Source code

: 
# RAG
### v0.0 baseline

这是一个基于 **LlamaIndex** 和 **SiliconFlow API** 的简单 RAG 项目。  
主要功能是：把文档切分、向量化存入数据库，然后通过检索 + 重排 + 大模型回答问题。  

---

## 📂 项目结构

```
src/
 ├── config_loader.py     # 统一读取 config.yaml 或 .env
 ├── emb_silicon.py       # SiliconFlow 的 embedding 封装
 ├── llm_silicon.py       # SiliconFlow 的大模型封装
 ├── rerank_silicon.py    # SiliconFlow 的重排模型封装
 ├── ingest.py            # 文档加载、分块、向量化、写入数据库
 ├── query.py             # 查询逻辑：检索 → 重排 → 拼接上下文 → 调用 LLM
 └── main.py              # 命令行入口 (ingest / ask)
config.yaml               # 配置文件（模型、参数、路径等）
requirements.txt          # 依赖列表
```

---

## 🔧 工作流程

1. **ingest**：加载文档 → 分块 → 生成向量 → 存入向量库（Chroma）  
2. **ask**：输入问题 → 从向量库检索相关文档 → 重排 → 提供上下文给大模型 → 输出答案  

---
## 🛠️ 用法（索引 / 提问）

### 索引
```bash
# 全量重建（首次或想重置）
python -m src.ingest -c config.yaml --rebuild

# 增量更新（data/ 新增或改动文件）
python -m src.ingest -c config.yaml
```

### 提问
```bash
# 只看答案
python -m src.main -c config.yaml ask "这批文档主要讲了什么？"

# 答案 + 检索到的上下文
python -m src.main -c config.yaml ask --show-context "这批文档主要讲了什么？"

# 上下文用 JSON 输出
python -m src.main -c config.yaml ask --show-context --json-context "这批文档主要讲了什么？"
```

About this task>
The lines to copy run from the start of the records above through the line holding "1. **ingest**：加载文档 →"; give them exactly, both ends included, and nothing else.

Solution to this exercise>
Source code

: 
# RAG
### v0.0 baseline

这是一个基于 **LlamaIndex** 和 **SiliconFlow API** 的简单 RAG 项目。  
主要功能是：把文档切分、向量化存入数据库，然后通过检索 + 重排 + 大模型回答问题。  

---

## 📂 项目结构

```
src/
 ├── config_loader.py     # 统一读取 config.yaml 或 .env
 ├── emb_silicon.py       # SiliconFlow 的 embedding 封装
 ├── llm_silicon.py       # SiliconFlow 的大模型封装
 ├── rerank_silicon.py    # SiliconFlow 的重排模型封装
 ├── ingest.py            # 文档加载、分块、向量化、写入数据库
 ├── query.py             # 查询逻辑：检索 → 重排 → 拼接上下文 → 调用 LLM
 └── main.py              # 命令行入口 (ingest / ask)
config.yaml               # 配置文件（模型、参数、路径等）
requirements.txt          # 依赖列表
```

---

## 🔧 工作流程

1. **ingest**：加载文档 → 分块 → 生成向量 → 存入向量库（Chroma）  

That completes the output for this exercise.